A Photographer’s Scotland Travel Itinerary: Landscape Photos of Scotland from the Highlands to the Isles
Welcome back to an update of my Scottish blog. My name is Robin Dodd, and every time I head north from England with a camera and a pack, Scotland reminds me why it’s one of the world’s most rewarding places to photograph. This trip took me from Glasgow up through Glencoe, onto the Isle of Skye, across the Outer Hebrides (Harris and Lewis), into the wild peaks of Assynt and finally onto the ancient forests of Glen Affric bathing in the golden glow of an autumn dawn.
I camped on ridges, climbed mountains for the light, sheltered from 50mph winds in the van, and chased weather that changed in the blink of an eye. Summiting those peaks, wet, frozen and often exhausted. This is what makes you feel alive in Scotland. The goal was simple: find original and captivating compositions by getting deep into the landscape where others fear to tread. You just have to use your mind to overcome the pain at my age! Grit your teeth, overlook, the lack of sleep in a freezing tent; the numb hands and feet, and concentrate on shooting the scene unfolding below and beside you. Sometimes you only have seconds to get it right in that fleeting light. However sometimes in those mountains you need to know when you are beaten. Discretion is the better part of valour in this unforgiving environment. These mountains only give glory to those photographers who try and try again. This blog is a visual record of a small part of that ongoing journey for this photographers delusional desire for photographic glory.
Stac Pollaidh at dawn
Glencoe: Landscape Photos of Scotland’s Most Iconic Mountain Valley
Glencoe is where the trip really began. I normally hit this location in the VW camper late at night after a hard days drive from my home in the Southeast of England. I wanted something more than the classic roadside shots of Buachaille Etive Mòr, so I climbed Beinn a' Chrulaiste. This is the lower mountain opposite the Buachaille that gives you the best vantage line across the glen.
Up high, the compositions open out: ridges cut across the scene, cloud shadows slide over Rannoch Moor, and the Buachaille looks even more sculptural from above as the dawn light pours in from your left side. (I have always shot this at dawn. I don’t think it will work at sunset, but please comment below if you have experience doing this at sunset. I would love to hear what you think.) The climb isn’t difficult, but the higher you go, the better the images become. You need to be careful with the navigation in bad weather. Any hint of low cloud and you will need GPS unless you know the mountain well. A good tip is to use the widest lens you have for this. However, take a telephoto as there are great shots of the distant Ben Nevis mountain range to be isolated on the other side Beinn a' Chrulaiste as the sun rises.

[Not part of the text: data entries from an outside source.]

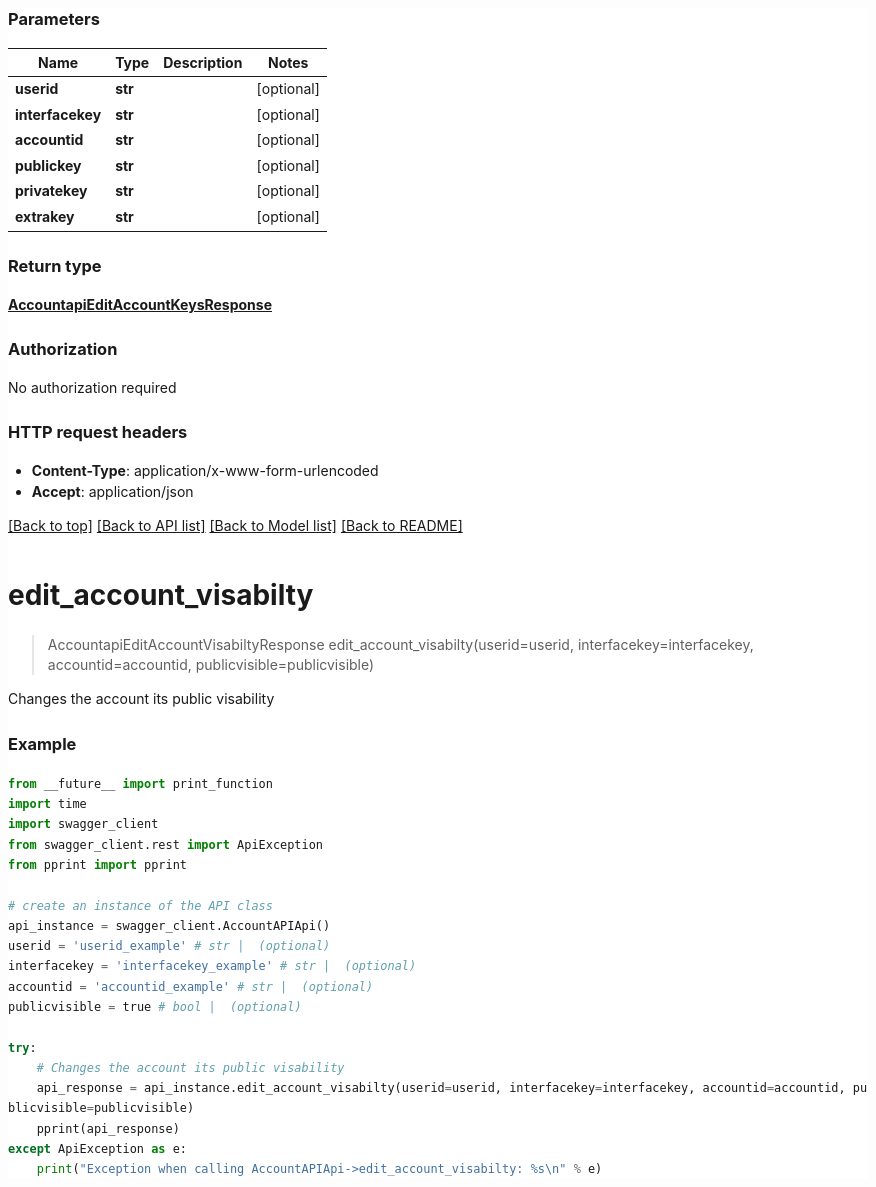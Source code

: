 ### Parameters

Name | Type | Description  | Notes
------------- | ------------- | ------------- | -------------
 **userid** | **str**|  | [optional] 
 **interfacekey** | **str**|  | [optional] 
 **accountid** | **str**|  | [optional] 
 **publickey** | **str**|  | [optional] 
 **privatekey** | **str**|  | [optional] 
 **extrakey** | **str**|  | [optional] 

### Return type

[**AccountapiEditAccountKeysResponse**](AccountapiEditAccountKeysResponse.md)

### Authorization

No authorization required

### HTTP request headers

 - **Content-Type**: application/x-www-form-urlencoded
 - **Accept**: application/json

[[Back to top]](#) [[Back to API list]](../README.md#documentation-for-api-endpoints) [[Back to Model list]](../README.md#documentation-for-models) [[Back to README]](../README.md)

# **edit_account_visabilty**
> AccountapiEditAccountVisabiltyResponse edit_account_visabilty(userid=userid, interfacekey=interfacekey, accountid=accountid, publicvisible=publicvisible)

Changes the account its public visability

### Example
```python
from __future__ import print_function
import time
import swagger_client
from swagger_client.rest import ApiException
from pprint import pprint

# create an instance of the API class
api_instance = swagger_client.AccountAPIApi()
userid = 'userid_example' # str |  (optional)
interfacekey = 'interfacekey_example' # str |  (optional)
accountid = 'accountid_example' # str |  (optional)
publicvisible = true # bool |  (optional)

try:
    # Changes the account its public visability
    api_response = api_instance.edit_account_visabilty(userid=userid, interfacekey=interfacekey, accountid=accountid, publicvisible=publicvisible)
    pprint(api_response)
except ApiException as e:
    print("Exception when calling AccountAPIApi->edit_account_visabilty: %s\n" % e)
```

Buachaille Etive Mòr seen from Beinn a' Chrulaiste
Summit ridge of Buachaille Etive Mòr
On a later day I climbed the Buachaille itself, shooting rivers, ice patches, and pockets of light breaking through the heavy billowing cloud which just skimmed over these1000-meter peaks. Scotland made me work for the good shots, but that’s half the point, the images mean more when you’ve earned the height and maybe bagged a Munro.
From the summit ridges, the view across Glencoe was everything I hoped for: wintery mist gathering over the Ben Nevis area in the distance crystalline air, and that unmistakable Highland drama, while dark eyed ravens were eyeing me up as I shot and then threatened to rob me of my lunch.
Isle of Skye: Scotland Photos Highlands in Moody Autumn Weather
Neist Point Lighthouse
Leaving Glencoe, I pushed on to the Isle of Skye, which is basically a photographer’s playground with a temper. The van was violently rocking in the 50 mph winds the night I camped near Neist Point, the lighthouse cliffs hammered by gusts that turned the place monochrome before I even took the shot. I do get nervous with these high winds in the van or tent. The previous year, we had the pop-top roof torn off the VW camper even though it was locked down flat. It’s often best to keep a low profile in these conditions. You can truly get a sense of the struggle some these passing sailors my feel as they drift too close toward Neist Point in weather like this.
I knew the scene would be strong in black and white, long exposures, deep contrast, the sea smashing into the cliffs. So that became the creative plan for the shoot. 50mph winds and long exposures? It limits your angles and viewpoints considerably as one fights for what little shelter there is. But you get nothing without trying. 60% of these lighthouse shots became unusable through camera shake on the tripod and sea spray on the lens.
At Elgol, a rainbow swept across the bay with Bla Bheinn sitting behind it. That mountain, whose name means “Blue Mountain,” is just under 1,000m, and climbing it gives you a deeper sense of Skye’s volcanic terrain. I’d been up before, but every ascent reveals something new: shifting cloud textures, razor ridges, sudden visibility that lasts seconds.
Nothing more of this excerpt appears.